Task material:
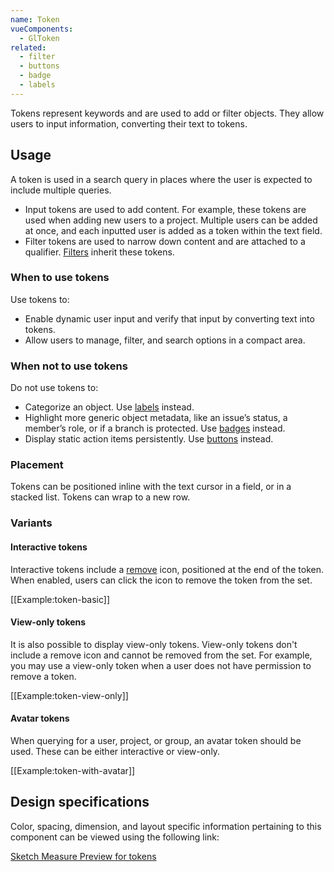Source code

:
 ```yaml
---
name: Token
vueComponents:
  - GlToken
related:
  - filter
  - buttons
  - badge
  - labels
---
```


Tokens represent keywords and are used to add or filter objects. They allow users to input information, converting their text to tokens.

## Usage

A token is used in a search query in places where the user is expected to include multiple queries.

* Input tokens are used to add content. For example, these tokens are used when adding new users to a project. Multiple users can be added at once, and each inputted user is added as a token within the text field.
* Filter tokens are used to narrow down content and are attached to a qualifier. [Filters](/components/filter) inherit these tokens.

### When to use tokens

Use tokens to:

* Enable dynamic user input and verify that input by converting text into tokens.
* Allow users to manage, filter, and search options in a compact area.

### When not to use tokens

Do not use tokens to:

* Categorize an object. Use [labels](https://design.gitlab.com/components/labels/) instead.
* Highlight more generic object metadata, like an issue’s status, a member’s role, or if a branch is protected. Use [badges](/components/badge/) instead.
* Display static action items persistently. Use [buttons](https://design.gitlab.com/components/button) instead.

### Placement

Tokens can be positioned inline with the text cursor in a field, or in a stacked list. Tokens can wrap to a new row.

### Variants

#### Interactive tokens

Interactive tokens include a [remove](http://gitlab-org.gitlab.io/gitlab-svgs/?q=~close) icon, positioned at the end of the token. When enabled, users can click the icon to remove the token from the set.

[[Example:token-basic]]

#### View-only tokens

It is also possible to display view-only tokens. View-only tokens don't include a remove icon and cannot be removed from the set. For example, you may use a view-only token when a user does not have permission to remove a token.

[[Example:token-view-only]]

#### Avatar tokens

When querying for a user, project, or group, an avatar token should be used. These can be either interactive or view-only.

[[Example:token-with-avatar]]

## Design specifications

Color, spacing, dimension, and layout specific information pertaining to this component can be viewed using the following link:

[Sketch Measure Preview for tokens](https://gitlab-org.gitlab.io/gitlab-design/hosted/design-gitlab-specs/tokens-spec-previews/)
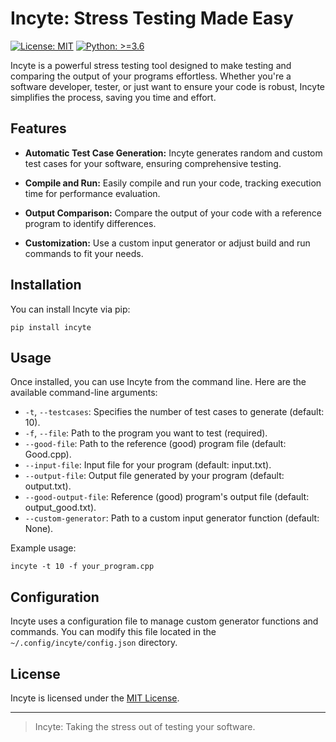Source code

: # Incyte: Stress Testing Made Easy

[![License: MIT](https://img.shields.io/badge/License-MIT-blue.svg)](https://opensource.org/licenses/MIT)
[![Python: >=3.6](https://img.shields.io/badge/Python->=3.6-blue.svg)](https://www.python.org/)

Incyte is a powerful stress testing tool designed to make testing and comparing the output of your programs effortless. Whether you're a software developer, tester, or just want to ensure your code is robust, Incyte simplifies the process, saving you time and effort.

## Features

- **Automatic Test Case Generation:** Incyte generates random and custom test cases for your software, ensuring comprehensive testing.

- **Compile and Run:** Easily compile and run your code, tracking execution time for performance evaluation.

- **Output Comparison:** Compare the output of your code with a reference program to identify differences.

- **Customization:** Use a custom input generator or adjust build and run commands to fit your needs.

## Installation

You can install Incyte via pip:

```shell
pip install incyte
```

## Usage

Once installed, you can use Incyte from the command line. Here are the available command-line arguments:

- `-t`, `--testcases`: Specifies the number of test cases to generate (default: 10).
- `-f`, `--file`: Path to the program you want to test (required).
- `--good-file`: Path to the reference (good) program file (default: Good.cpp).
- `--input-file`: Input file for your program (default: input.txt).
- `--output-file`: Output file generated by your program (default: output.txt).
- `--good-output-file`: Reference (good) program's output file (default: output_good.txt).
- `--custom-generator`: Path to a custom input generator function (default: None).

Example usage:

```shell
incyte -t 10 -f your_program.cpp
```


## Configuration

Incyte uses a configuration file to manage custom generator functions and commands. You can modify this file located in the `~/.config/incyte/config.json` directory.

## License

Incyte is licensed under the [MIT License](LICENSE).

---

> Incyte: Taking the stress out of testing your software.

Work item:
Skipping the pictures, transcribe each line above exactly as it appears.

Task answer:
Source code

:
 ```yaml
---
name: Token
vueComponents:
  - GlToken
related:
  - filter
  - buttons
  - badge
  - labels
---
```


Tokens represent keywords and are used to add or filter objects. They allow users to input information, converting their text to tokens.

## Usage

A token is used in a search query in places where the user is expected to include multiple queries.

* Input tokens are used to add content. For example, these tokens are used when adding new users to a project. Multiple users can be added at once, and each inputted user is added as a token within the text field.
* Filter tokens are used to narrow down content and are attached to a qualifier. [Filters](/components/filter) inherit these tokens.

### When to use tokens

Use tokens to:

* Enable dynamic user input and verify that input by converting text into tokens.
* Allow users to manage, filter, and search options in a compact area.

### When not to use tokens

Do not use tokens to:

* Categorize an object. Use [labels](https://design.gitlab.com/components/labels/) instead.
* Highlight more generic object metadata, like an issue’s status, a member’s role, or if a branch is protected. Use [badges](/components/badge/) instead.
* Display static action items persistently. Use [buttons](https://design.gitlab.com/components/button) instead.

### Placement

Tokens can be positioned inline with the text cursor in a field, or in a stacked list. Tokens can wrap to a new row.

### Variants

#### Interactive tokens

Interactive tokens include a [remove](http://gitlab-org.gitlab.io/gitlab-svgs/?q=~close) icon, positioned at the end of the token. When enabled, users can click the icon to remove the token from the set.

[[Example:token-basic]]

#### View-only tokens

It is also possible to display view-only tokens. View-only tokens don't include a remove icon and cannot be removed from the set. For example, you may use a view-only token when a user does not have permission to remove a token.

[[Example:token-view-only]]

#### Avatar tokens

When querying for a user, project, or group, an avatar token should be used. These can be either interactive or view-only.

[[Example:token-with-avatar]]

## Design specifications

Color, spacing, dimension, and layout specific information pertaining to this component can be viewed using the following link:

[Sketch Measure Preview for tokens](https://gitlab-org.gitlab.io/gitlab-design/hosted/design-gitlab-specs/tokens-spec-previews/)
Source code

: # Incyte: Stress Testing Made Easy

[![License: MIT](https://img.shields.io/badge/License-MIT-blue.svg)](https://opensource.org/licenses/MIT)
[![Python: >=3.6](https://img.shields.io/badge/Python->=3.6-blue.svg)](https://www.python.org/)

Incyte is a powerful stress testing tool designed to make testing and comparing the output of your programs effortless. Whether you're a software developer, tester, or just want to ensure your code is robust, Incyte simplifies the process, saving you time and effort.

## Features

- **Automatic Test Case Generation:** Incyte generates random and custom test cases for your software, ensuring comprehensive testing.

- **Compile and Run:** Easily compile and run your code, tracking execution time for performance evaluation.

- **Output Comparison:** Compare the output of your code with a reference program to identify differences.

- **Customization:** Use a custom input generator or adjust build and run commands to fit your needs.

## Installation

You can install Incyte via pip:

```shell
pip install incyte
```

## Usage

Once installed, you can use Incyte from the command line. Here are the available command-line arguments:

- `-t`, `--testcases`: Specifies the number of test cases to generate (default: 10).
- `-f`, `--file`: Path to the program you want to test (required).
- `--good-file`: Path to the reference (good) program file (default: Good.cpp).
- `--input-file`: Input file for your program (default: input.txt).
- `--output-file`: Output file generated by your program (default: output.txt).
- `--good-output-file`: Reference (good) program's output file (default: output_good.txt).
- `--custom-generator`: Path to a custom input generator function (default: None).

Example usage:

```shell
incyte -t 10 -f your_program.cpp
```


## Configuration

Incyte uses a configuration file to manage custom generator functions and commands. You can modify this file located in the `~/.config/incyte/config.json` directory.

## License

Incyte is licensed under the [MIT License](LICENSE).

---

> Incyte: Taking the stress out of testing your software.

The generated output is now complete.